Tommy McClung
- Born: Thomas McClung 14 February 1933 Edinburgh, Scotland
- Died: 6 October 2020 (aged 87)
- Height: 179 cm (5 ft 10 in)
- Weight: 71 kg (157 lb)
- University: University of Cambridge, Emmanuel College

Rugby union career
- Position: Centre

Amateur team(s)
- Years: Team / Apps / (Points)
- Edinburgh Academicals

Provincial / State sides
- Years: Team / Apps / (Points)
- Edinburgh District

International career
- Years: Team / Apps / (Points)
- 1956-60: Scotland / 9 / (4)

= Tommy McClung =

Scotland international rugby union player (1933–2020)

Tommy McClung (14 February 1933 – 6 October 2020) was a Scottish international rugby union player who played for Edinburgh Academicals in Edinburgh.
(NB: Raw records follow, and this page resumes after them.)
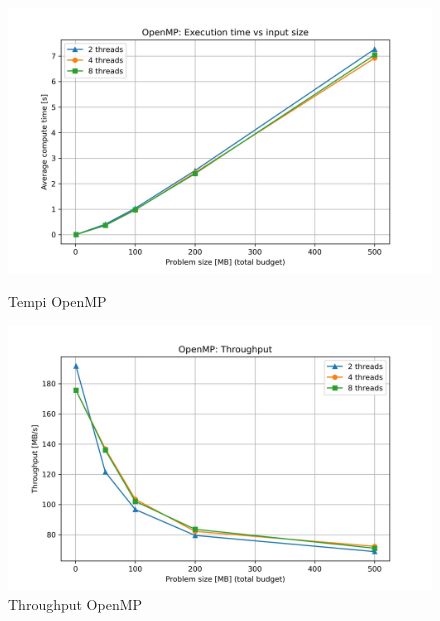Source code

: 			\begin{figure}[H]
				\centering
				\begin{minipage}[t]{0.49\textwidth}
					\centering
					\includegraphics[width=\textwidth]{img/omp_plots/omp_times.jpg}
					\caption{Tempi OpenMP}
					\label{fig:omp_times}
				\end{minipage}
				\hfill
				\begin{minipage}[t]{0.49\textwidth}
					\centering
					\includegraphics[width=\textwidth]{img/omp_plots/omp_throughput.jpg}
					\caption{Throughput OpenMP}
					\label{fig:omp_throughput}
				\end{minipage}
			\end{figure}
			
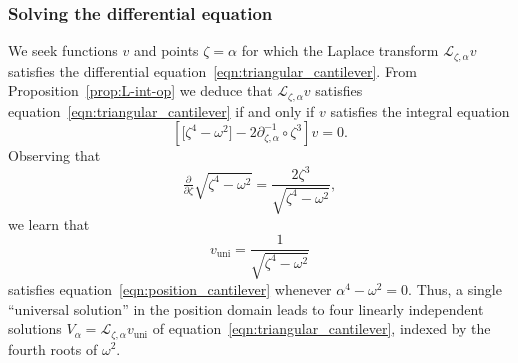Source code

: \documentclass{article}
\newcommand{\fracderiv}[3]{\partial^{#1}_{#2, #3}}
\newcommand{\laplace}{\mathcal{L}}
\theoremstyle{definition}
\theoremstyle{plain}
\begin{document}
\subsubsection{Solving the differential equation}\label{sec:solve-cantilever-eqn}
We seek functions $v$ and points $\zeta = \alpha$ for which the Laplace transform $\laplace_{\zeta, \alpha} v$ satisfies the differential equation~\eqref{eqn:triangular_cantilever}. From Proposition~\ref{prop:L-int-op} we deduce that $\laplace_{\zeta, \alpha} v$ satisfies equation~\eqref{eqn:triangular_cantilever} if and only if $v$ satisfies the integral equation
\begin{equation}\label{eqn:position_cantilever}
\left[ \big[ \zeta^4 - \omega^2 \big] - 2\fracderiv{-1}{\zeta}{\alpha} \circ \zeta^3 \right] v = 0.
\end{equation}
Observing that
\[ \tfrac{\partial}{\partial \zeta} \sqrt{\zeta^4 - \omega^2} = \frac{2\zeta^3}{\sqrt{\zeta^4 - \omega^2}}, \]
we learn that
\begin{equation}
v_\text{uni} = \frac{1}{\sqrt{\zeta^4 - \omega^2}}
\end{equation}
satisfies equation~\eqref{eqn:position_cantilever} whenever $\alpha^4 - \omega^2 = 0$. Thus, a single ``universal solution'' in the position domain leads to four linearly independent solutions $V_\alpha = \laplace_{\zeta, \alpha} v_\text{uni}$ of equation~\eqref{eqn:triangular_cantilever}, indexed by the fourth roots of $\omega^2$.
\end{document}
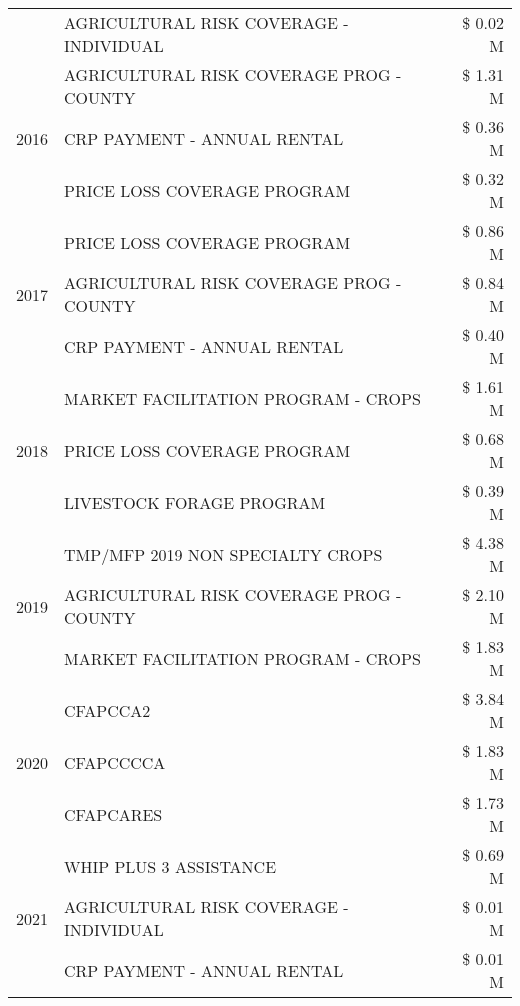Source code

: \begin{tabular}{llr}
 & AGRICULTURAL RISK COVERAGE - INDIVIDUAL & \$ 0.02 M \\
\cline{1-3}
\multirow[t]{3}{*}{2016} & AGRICULTURAL RISK COVERAGE PROG - COUNTY & \$ 1.31 M \\
 & CRP PAYMENT - ANNUAL RENTAL & \$ 0.36 M \\
 & PRICE LOSS COVERAGE PROGRAM & \$ 0.32 M \\
\cline{1-3}
\multirow[t]{3}{*}{2017} & PRICE LOSS COVERAGE PROGRAM & \$ 0.86 M \\
 & AGRICULTURAL RISK COVERAGE PROG - COUNTY & \$ 0.84 M \\
 & CRP PAYMENT - ANNUAL RENTAL & \$ 0.40 M \\
\cline{1-3}
\multirow[t]{3}{*}{2018} & MARKET FACILITATION PROGRAM - CROPS & \$ 1.61 M \\
 & PRICE LOSS COVERAGE PROGRAM & \$ 0.68 M \\
 & LIVESTOCK FORAGE PROGRAM & \$ 0.39 M \\
\cline{1-3}
\multirow[t]{3}{*}{2019} & TMP/MFP 2019 NON SPECIALTY CROPS & \$ 4.38 M \\
 & AGRICULTURAL RISK COVERAGE PROG - COUNTY & \$ 2.10 M \\
 & MARKET FACILITATION PROGRAM - CROPS & \$ 1.83 M \\
\cline{1-3}
\multirow[t]{3}{*}{2020} & CFAPCCA2 & \$ 3.84 M \\
 & CFAPCCCCA & \$ 1.83 M \\
 & CFAPCARES & \$ 1.73 M \\
\cline{1-3}
\multirow[t]{3}{*}{2021} & WHIP PLUS 3 ASSISTANCE & \$ 0.69 M \\
 & AGRICULTURAL RISK COVERAGE - INDIVIDUAL & \$ 0.01 M \\
 & CRP PAYMENT - ANNUAL RENTAL & \$ 0.01 M \\
\cline{1-3}
\bottomrule
\end{tabular}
McClung played as a Centre.

==Amateur career==

McClung was part of the Edinburgh Academicals squad that won the unofficial championship of Scotland in 1955-56 season. He is renowned as an Accies post war great and is in the Edinburgh Academicals Hall of Fame.

==Provincial career==

McClung was capped by Edinburgh District. His period of representing Edinburgh District coincided with their best run in the Scottish Inter-District Championship; from 1956 to 1963 Edinburgh shared the title 5 times and won the title outright 2 times.

==International career==
McClung was capped 9 times for Scotland. His debut came in the 1956 Five Nations playing against Ireland at Lansdowne Road. His last test was in the 1960 Five Nations playing against Wales in Cardiff.

==Personal life==
McClung's younger brother G. McClung also played for Edinburgh Academicals and Edinburgh District.

McClung died in October 2020 at the age of 87.